Esaw Snipes-Garner, the widow of Eric Garner, still wants some type of justice for her husband’s death. So, she’s reliving the most painful event of her life in an upcoming movie.
She’ll play herself in the Eric Garner movie, which was directed by 31-year-old Roee Messinger. It’s an exploration of how would have turned out if the NYPD officer who choked Garner to death had gone to trial.
Officer Daniel Pantaleo was caught on video by one of the people watching the man being choked while down on the ground. On the July 17, 2014 video, Garner could clearly be heard telling the officer “I can’t breath” during the 15 to 19-second choke hold.
A grand jury was convened to investigate the case. It chose not to indict Officer Pantaleo. Many, including the victim’s widow, Esaw Snipes-Garner, believe the courts should have let a jury decide. Messinger’s production, “American Trial,” will feature real-life attorneys and Eric Garner’s widow.
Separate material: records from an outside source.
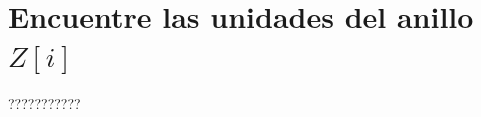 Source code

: \documentclass[10pt,a4paper]{article} %
\begin{document}
            \section{Encuentre las unidades del anillo $ Z[i]  $  }
                ???????????
























    \nocite{*}
    
    
\end{document}
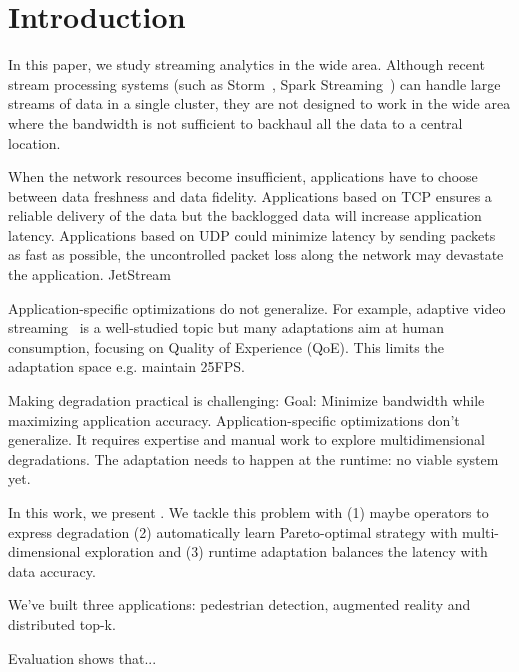 \section{Introduction}

In this paper, we study streaming analytics in the wide area. Although recent
stream processing systems (such as Storm~\cite{toshniwal2014storm}, Spark
Streaming~\cite{zaharia2013discretized}) can handle large streams of data in a
single cluster, they are not designed to work in the wide area where the
bandwidth is not sufficient to backhaul all the data to a central location.


When the network resources become insufficient, applications have to choose
between data freshness and data fidelity. Applications based on TCP ensures a
reliable delivery of the data but the backlogged data will increase application
latency. Applications based on UDP could minimize latency by sending packets as
fast as possible, the uncontrolled packet loss along the network may devastate
the application. JetStream~\cite{rabkin2014aggregation}

Application-specific optimizations do not generalize. For example, adaptive
video streaming~\cite{yin2015control} is a well-studied topic but many
adaptations aim at human consumption, focusing on Quality of Experience
(QoE). This limits the adaptation space e.g. maintain 25FPS.

Making degradation practical is challenging: Goal: Minimize bandwidth while
maximizing application accuracy. Application-specific optimizations don't
generalize. It requires expertise and manual work to explore multidimensional
degradations. The adaptation needs to happen at the runtime: no viable system
yet.

In this work, we present \sysname{}. We tackle this problem with (1) maybe
operators to express degradation (2) automatically learn Pareto-optimal strategy
with multi-dimensional exploration and (3) runtime adaptation balances the
latency with data accuracy.

We've built three applications: pedestrian detection, augmented reality and
distributed top-k.

Evaluation shows that...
Garner’s widow Esaw Snipes-Garner hopes the film might nudge federal prosecutors to think hard about overlooked aspects of Garner’s death and come back with an indictment.
“Bringing this to light may trigger something in one of their brains,” she said.
She’s even been in several scenes already – an emotional experience that’s brought her back to the day of her 43-year-old husband’s death, she said.
In one of the scenes, she meets with the prosecution team, played by Steven Raiser and Thomas Kenniff.
The pair tell her why they aren’t going ahead with a murder charge in the case and seeking for less severe charges instead.
“What about the fact that they pounced on him after he was down on the ground? And not even so much as the fact that he was saying he can’t breathe,” she asks in the scene.
A Brooklyn grand jury has heard evidence in a civil rights case over Garner’s death, but observers are skeptical feds will bring charges with President Trump in office.
Messinger said he is devoted to making his movie version of justice as accurate as possible.
“The merits of this project will only be recognized if I’m able do something balanced and objective,” he told the Daily News.
While the project continues, Snipes-Garner, 49, is pushing on.
“Time heals all wounds. I don’t think I’ll ever truly be healed, but I’ve learned to cope and be strong,” she said.
Messinger, who’s part Israeli and part Swiss, came to New York from Mexico and studied film at City College on a Fulbright scholarship. He began working on “American Trial” before he graduated in 2015.
So far, the film has raised $40,000 – investments of $10,000 from each of the four attorneys involved, said Messinger. The Maysles Documentary Center is also a fiscal sponsor. Messiner is hoping to raise $50,000 through online crowdfunding, too.He is planning to shoot the trial in June. A New York City courtroom used for “Law & Order” is one potential set, he said.